Sales and client service expenses
  $ 5,006     $ 5,884  
Software development expense
    1,517       2,228  
General and administrative expenses
    1,674       1,687  
     
Total stock-based compensation expense
  $ 8,197     $ 9,799  
     
    Sales and client service expenses as a percent of total revenues was 43% for the six-months 2007 and 2006. These expenses increased 15% to $323,002,000, for the six-month period ended June 30, 2007, compared with $281,401,000 for the same period in 2006. This increase was primarily attributable to an increase in personnel and marketing related expenditures. Sales and client service expenses include salaries of sales and client service personnel, communications expenses, unreimbursed travel expenses, expense for share-based payments, sales and marketing salaries and trade show and advertising costs.
 
    Total expense for software development for the six-month period ended June 30, 2007 increased 7% to $128,696,000, as compared to $119,904,000 for the same period in 2006. The increase in aggregate expenditures for software development in 2007 is due to continued development of Cerner Millennium software solutions. A summary of the Company’s total software development expense is as follows:
                 
    Six Months Ended   Six Months Ended
(In thousands)   June 30, 2007   July 1, 2006
     
Software development costs
  $ 134,267     $ 130,474  
Capitalized software costs
    (31,647 )     (31,669 )
Capitalized costs related to share-based payments
    (611 )     (521 )
Amortization of capitalized software costs
    26,687       21,620  
     
Total software development expense
  $ 128,696     $ 119,904  
     
    General and administrative expenses as a percent of total revenues were 7% for the first six months of 2007 and 2006. These expenses increased 17% to $54,342,000, for the six-month period ended June 30, 2007, compared with $46,373,000 for the same period in 2006. This increase was due primarily to the growth of the Company’s core business and increased presence in the global market. General and administrative expenses include salaries for corporate, financial and administrative staffs, utilities, communications expenses, professional fees, the transaction gains or losses on foreign currency and expense for share based payment. The Company recorded net transaction gains on foreign currency of $187,000 and $974,000 during the first six months of 2007 and 2006, respectively.

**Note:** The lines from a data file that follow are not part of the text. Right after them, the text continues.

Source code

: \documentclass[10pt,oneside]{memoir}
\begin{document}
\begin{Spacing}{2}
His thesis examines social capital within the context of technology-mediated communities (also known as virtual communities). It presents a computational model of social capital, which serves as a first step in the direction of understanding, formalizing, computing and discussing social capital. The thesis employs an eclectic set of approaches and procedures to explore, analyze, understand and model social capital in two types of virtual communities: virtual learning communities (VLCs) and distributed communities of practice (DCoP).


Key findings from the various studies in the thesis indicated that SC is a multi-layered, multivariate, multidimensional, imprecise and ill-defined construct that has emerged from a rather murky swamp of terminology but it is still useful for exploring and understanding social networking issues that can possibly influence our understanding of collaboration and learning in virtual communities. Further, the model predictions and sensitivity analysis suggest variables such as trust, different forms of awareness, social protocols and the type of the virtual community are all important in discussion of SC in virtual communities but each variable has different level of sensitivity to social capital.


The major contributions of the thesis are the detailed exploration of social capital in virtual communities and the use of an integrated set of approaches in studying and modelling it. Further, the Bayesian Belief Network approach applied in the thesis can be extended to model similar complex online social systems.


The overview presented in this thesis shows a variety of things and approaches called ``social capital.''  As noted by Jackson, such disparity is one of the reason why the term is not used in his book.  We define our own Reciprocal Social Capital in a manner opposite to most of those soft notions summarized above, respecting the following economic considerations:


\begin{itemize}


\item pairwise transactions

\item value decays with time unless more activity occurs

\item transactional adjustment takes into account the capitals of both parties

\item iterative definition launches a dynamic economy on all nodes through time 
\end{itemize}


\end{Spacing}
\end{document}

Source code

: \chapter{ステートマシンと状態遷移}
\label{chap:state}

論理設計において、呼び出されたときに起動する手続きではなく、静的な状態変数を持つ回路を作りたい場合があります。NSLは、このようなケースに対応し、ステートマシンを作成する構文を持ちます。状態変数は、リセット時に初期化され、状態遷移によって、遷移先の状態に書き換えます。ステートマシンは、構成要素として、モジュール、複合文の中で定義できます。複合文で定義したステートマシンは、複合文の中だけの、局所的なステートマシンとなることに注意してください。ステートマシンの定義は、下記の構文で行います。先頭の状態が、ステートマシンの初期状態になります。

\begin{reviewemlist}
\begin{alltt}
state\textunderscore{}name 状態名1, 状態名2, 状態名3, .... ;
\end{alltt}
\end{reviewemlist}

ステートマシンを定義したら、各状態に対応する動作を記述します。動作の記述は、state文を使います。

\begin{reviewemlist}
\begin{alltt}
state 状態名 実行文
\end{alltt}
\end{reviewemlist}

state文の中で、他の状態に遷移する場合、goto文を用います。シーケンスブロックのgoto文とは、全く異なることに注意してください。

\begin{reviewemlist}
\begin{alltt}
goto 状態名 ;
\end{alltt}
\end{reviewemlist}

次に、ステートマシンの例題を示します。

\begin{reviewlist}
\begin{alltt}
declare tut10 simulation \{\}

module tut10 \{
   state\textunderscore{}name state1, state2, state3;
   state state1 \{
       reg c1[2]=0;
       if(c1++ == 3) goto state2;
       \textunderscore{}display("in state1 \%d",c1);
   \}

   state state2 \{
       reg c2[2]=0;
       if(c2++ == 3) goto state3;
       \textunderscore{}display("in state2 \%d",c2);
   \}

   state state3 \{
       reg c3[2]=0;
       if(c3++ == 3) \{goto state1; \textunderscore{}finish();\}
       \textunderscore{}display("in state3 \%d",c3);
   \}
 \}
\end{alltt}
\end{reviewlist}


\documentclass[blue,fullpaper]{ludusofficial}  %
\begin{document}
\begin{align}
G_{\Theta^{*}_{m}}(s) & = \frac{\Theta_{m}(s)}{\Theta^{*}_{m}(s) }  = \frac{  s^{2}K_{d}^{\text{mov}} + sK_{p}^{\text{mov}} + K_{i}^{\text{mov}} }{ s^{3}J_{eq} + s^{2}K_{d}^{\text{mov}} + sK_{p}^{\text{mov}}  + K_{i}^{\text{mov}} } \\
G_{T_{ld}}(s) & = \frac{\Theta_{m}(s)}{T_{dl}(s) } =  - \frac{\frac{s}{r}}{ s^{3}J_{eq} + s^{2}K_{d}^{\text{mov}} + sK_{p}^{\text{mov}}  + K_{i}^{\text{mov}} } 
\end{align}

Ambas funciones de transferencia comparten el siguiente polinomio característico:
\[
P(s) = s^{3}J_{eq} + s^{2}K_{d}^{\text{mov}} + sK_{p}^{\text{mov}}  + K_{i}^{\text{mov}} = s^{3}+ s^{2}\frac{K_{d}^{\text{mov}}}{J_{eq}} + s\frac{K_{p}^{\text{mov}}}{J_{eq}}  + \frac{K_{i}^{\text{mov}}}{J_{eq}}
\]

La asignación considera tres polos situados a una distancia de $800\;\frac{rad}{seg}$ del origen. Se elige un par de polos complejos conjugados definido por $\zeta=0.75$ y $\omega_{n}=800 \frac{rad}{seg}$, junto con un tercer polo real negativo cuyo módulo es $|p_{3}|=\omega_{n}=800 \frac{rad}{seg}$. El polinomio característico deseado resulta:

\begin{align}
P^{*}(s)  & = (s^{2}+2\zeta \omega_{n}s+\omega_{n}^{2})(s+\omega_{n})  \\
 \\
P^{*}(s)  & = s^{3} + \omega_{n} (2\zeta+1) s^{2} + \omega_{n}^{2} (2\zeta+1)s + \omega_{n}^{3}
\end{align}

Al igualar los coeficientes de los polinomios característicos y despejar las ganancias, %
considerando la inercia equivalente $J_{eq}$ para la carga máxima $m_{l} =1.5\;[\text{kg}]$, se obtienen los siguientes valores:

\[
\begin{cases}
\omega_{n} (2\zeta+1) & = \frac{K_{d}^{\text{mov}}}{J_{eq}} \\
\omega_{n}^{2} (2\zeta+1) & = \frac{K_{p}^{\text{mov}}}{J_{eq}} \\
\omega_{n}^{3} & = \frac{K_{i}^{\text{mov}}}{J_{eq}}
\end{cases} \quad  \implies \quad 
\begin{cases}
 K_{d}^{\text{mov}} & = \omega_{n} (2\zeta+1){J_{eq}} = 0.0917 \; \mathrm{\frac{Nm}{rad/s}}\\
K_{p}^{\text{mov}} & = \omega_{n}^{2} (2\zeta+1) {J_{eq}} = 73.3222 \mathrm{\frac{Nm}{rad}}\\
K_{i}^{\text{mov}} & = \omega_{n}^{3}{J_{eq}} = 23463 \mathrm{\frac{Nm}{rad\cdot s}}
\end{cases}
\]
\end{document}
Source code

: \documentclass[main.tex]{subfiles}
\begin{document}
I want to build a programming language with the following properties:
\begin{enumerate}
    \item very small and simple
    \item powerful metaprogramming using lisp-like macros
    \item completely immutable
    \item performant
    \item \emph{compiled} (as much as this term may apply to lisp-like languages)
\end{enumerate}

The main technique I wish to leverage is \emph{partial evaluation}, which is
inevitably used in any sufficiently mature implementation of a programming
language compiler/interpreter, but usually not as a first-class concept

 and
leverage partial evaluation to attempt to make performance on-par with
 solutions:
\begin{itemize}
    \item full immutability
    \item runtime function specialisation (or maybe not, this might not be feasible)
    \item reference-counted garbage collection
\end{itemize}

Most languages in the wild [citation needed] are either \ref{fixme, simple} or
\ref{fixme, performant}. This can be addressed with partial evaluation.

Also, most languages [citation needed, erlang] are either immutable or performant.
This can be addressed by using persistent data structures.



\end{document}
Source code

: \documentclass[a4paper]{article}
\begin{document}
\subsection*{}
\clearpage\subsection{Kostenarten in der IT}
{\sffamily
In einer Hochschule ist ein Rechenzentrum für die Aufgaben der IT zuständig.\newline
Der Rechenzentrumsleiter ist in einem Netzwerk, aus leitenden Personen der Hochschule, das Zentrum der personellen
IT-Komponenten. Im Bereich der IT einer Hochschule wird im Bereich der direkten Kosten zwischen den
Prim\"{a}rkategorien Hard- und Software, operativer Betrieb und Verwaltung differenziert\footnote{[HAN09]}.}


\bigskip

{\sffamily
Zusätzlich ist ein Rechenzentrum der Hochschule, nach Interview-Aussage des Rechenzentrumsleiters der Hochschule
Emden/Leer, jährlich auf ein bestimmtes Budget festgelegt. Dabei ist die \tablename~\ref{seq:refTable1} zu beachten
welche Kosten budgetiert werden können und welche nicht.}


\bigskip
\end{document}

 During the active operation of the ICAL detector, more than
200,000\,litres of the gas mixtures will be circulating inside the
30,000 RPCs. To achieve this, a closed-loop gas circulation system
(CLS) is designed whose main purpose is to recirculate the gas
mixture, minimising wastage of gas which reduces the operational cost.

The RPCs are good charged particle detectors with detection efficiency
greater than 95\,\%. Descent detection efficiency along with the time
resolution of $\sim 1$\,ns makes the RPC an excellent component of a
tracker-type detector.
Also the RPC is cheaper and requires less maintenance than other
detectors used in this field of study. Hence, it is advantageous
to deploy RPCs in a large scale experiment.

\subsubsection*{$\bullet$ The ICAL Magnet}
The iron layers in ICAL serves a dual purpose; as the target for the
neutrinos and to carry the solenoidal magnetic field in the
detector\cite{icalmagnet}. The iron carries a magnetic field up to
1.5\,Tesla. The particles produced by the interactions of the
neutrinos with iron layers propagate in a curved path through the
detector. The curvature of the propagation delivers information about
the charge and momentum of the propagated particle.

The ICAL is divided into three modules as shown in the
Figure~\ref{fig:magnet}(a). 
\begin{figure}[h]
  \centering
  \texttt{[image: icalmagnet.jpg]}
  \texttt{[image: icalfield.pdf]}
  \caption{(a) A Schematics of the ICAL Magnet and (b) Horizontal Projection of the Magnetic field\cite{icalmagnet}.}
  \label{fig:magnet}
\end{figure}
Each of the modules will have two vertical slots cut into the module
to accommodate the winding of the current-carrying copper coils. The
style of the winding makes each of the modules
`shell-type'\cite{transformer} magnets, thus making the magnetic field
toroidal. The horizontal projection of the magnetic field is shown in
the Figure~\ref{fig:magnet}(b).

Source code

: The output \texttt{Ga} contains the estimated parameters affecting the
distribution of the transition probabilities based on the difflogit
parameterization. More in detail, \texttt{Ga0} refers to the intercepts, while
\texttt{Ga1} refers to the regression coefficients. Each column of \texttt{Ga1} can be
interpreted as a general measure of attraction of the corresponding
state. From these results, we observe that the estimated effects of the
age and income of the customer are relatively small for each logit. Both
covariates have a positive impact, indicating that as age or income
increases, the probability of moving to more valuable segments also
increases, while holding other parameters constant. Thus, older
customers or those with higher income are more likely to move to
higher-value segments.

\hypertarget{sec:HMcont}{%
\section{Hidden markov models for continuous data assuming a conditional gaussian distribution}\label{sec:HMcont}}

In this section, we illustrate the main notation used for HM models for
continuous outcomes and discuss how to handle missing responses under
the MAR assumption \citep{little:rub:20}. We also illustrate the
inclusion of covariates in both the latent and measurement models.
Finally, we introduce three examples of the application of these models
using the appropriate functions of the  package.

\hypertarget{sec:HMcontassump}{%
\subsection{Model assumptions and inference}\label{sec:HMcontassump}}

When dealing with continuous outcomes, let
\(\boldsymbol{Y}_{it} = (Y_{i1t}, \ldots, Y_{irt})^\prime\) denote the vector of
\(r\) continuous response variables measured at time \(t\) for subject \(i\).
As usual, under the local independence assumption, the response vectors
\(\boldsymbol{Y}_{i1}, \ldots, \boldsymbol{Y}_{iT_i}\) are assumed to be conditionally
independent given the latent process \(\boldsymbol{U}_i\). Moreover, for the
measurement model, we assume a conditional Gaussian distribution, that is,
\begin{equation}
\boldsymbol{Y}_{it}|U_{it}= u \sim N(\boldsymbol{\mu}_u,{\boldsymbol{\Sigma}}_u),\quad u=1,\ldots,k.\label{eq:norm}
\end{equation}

Net interest income was $545,000 for the first six months of 2007 compared to net interest expense of $1,171,000 for the same period of 2006. This decrease is due to a reduction in long-term debt and higher yields on cash and short-term investments.
Other expense of $738,000 in the first six months of 2007 compared to other income of $2,058,000 in the same period of 2006. In the first quarter of 2006 a gain was recorded related to the renegotiation of a supplier contract that eliminated a liability related to unfavorable future commitments due to that supplier. The Company was able to renegotiate the contract to eliminate certain minimum volume requirements and reduce pricing to market rates leading to the elimination of the previously recorded liability.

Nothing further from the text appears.